### DATA RECORDS:
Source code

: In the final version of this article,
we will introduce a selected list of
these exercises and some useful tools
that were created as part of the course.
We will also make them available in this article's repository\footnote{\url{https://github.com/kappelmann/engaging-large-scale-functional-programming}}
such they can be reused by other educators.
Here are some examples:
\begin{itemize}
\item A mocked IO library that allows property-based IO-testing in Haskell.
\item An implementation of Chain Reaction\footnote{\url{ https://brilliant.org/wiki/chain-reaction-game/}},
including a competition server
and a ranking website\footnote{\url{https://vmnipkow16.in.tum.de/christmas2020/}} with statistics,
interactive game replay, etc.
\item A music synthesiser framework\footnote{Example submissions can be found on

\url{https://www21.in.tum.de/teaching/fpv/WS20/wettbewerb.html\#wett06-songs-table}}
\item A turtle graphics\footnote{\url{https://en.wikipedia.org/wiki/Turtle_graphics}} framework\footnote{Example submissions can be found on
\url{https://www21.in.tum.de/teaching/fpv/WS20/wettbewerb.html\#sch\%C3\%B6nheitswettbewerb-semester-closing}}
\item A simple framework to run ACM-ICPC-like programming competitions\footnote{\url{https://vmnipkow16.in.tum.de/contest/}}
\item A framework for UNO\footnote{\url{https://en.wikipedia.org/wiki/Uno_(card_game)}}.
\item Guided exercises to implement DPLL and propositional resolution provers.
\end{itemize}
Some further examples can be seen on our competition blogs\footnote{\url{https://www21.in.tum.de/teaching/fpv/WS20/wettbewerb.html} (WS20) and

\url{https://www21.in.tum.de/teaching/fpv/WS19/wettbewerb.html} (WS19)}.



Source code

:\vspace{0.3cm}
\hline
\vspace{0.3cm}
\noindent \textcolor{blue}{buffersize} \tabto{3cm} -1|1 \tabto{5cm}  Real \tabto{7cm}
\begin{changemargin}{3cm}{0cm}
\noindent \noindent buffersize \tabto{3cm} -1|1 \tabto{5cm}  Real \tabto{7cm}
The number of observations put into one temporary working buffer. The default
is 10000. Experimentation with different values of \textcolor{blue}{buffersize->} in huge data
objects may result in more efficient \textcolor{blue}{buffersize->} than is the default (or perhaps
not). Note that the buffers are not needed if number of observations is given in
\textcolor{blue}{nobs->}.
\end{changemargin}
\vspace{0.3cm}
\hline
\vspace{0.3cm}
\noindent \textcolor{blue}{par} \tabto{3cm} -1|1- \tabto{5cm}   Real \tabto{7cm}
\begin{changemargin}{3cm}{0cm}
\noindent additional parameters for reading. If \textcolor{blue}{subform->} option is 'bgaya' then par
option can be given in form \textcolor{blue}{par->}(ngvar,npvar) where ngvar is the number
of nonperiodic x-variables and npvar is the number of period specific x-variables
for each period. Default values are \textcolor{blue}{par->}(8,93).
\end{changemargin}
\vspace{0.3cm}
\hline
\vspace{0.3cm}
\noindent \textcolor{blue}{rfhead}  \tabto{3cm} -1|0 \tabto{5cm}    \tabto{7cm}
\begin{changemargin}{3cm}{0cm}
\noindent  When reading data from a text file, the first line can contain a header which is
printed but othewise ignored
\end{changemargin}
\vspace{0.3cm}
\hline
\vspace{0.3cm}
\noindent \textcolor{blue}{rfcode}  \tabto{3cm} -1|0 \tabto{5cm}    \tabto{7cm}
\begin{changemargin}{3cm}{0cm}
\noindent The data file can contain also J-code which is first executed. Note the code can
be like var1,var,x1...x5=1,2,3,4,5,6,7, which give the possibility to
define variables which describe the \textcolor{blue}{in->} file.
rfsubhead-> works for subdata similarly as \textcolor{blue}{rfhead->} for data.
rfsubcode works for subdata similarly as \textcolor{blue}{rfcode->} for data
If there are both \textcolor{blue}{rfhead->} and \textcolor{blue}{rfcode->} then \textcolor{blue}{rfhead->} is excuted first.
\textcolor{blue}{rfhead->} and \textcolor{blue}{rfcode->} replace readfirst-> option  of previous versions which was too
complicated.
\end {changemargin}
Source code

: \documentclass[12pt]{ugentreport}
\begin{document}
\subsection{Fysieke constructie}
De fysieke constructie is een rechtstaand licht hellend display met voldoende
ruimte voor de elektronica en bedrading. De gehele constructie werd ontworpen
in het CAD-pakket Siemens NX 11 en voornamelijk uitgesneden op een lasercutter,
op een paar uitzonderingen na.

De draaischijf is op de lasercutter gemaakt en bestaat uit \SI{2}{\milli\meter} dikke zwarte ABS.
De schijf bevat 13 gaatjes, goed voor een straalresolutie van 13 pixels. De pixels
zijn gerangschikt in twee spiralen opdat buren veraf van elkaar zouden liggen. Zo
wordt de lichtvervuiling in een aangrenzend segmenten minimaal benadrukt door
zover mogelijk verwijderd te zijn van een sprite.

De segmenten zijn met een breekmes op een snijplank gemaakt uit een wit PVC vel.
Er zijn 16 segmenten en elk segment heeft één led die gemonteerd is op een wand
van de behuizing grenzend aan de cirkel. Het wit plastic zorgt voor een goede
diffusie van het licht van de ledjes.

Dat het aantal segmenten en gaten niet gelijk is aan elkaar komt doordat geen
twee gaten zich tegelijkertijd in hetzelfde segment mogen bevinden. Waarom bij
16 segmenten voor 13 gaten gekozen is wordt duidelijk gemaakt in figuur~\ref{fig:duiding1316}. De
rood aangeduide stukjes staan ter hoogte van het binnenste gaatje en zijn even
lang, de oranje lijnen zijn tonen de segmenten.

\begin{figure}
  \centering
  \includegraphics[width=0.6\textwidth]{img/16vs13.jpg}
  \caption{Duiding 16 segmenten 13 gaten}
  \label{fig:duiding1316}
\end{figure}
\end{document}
--
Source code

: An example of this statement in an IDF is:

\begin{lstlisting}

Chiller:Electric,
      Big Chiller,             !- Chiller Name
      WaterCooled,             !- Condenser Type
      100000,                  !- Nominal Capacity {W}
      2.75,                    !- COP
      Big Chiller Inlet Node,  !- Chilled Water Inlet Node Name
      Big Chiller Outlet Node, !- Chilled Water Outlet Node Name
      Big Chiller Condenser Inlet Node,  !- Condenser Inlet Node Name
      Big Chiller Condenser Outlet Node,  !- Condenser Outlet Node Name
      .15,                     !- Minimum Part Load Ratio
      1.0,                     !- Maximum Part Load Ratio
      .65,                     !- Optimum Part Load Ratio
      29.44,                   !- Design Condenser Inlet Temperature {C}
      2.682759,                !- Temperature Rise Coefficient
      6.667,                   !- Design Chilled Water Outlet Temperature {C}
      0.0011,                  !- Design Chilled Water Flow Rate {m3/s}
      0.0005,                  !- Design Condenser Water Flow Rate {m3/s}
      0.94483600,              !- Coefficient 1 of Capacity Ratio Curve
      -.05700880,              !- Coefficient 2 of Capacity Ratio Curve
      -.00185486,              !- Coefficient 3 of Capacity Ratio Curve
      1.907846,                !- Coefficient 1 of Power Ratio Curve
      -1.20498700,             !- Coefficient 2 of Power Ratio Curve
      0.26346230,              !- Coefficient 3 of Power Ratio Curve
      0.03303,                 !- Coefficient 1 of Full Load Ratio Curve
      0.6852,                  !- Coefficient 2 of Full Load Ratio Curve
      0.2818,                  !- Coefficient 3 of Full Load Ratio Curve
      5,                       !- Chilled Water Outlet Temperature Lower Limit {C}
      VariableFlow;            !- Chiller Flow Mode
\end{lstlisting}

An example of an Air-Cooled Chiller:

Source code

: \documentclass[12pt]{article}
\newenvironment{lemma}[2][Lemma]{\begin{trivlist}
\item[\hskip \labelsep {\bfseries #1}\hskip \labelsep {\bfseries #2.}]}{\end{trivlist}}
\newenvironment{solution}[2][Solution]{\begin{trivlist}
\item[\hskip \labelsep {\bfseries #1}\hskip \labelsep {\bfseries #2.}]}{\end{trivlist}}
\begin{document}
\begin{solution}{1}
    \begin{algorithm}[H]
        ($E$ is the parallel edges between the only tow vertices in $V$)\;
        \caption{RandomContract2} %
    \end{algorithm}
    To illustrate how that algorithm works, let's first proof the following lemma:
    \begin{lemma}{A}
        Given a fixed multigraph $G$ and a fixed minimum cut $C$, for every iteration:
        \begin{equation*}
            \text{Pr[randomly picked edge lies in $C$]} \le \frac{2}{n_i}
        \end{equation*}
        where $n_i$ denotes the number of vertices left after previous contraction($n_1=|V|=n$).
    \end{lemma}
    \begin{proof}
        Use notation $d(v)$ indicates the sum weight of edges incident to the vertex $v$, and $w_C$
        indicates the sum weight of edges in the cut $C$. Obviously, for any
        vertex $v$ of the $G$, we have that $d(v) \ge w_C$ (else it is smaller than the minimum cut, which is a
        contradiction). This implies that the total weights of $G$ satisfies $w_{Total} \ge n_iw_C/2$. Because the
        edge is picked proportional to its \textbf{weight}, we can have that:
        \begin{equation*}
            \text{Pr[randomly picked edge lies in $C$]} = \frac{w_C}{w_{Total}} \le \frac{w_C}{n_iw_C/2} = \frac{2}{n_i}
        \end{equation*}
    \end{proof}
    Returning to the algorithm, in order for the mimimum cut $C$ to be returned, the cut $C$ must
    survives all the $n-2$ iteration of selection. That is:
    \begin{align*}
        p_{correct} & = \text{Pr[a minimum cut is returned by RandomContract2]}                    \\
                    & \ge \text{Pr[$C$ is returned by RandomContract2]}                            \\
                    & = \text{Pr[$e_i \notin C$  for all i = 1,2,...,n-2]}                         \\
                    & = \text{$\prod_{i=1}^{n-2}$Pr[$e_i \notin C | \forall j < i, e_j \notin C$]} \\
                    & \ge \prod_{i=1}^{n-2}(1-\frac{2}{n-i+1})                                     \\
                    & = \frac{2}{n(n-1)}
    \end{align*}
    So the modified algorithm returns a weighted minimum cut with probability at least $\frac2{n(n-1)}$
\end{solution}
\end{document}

### TASK GOAL:
Please find every line in the records above that holds the word "zijn" and copy it.

### RESULT OF THE TASK:
zijn gerangschikt in twee spiralen opdat buren veraf van elkaar zouden liggen. Zo
zover mogelijk verwijderd te zijn van een sprite.
De segmenten zijn met een breekmes op een snijplank gemaakt uit een wit PVC vel.
Er zijn 16 segmenten en elk segment heeft één led die gemonteerd is op een wand
rood aangeduide stukjes staan ter hoogte van het binnenste gaatje en zijn even
lang, de oranje lijnen zijn tonen de segmenten.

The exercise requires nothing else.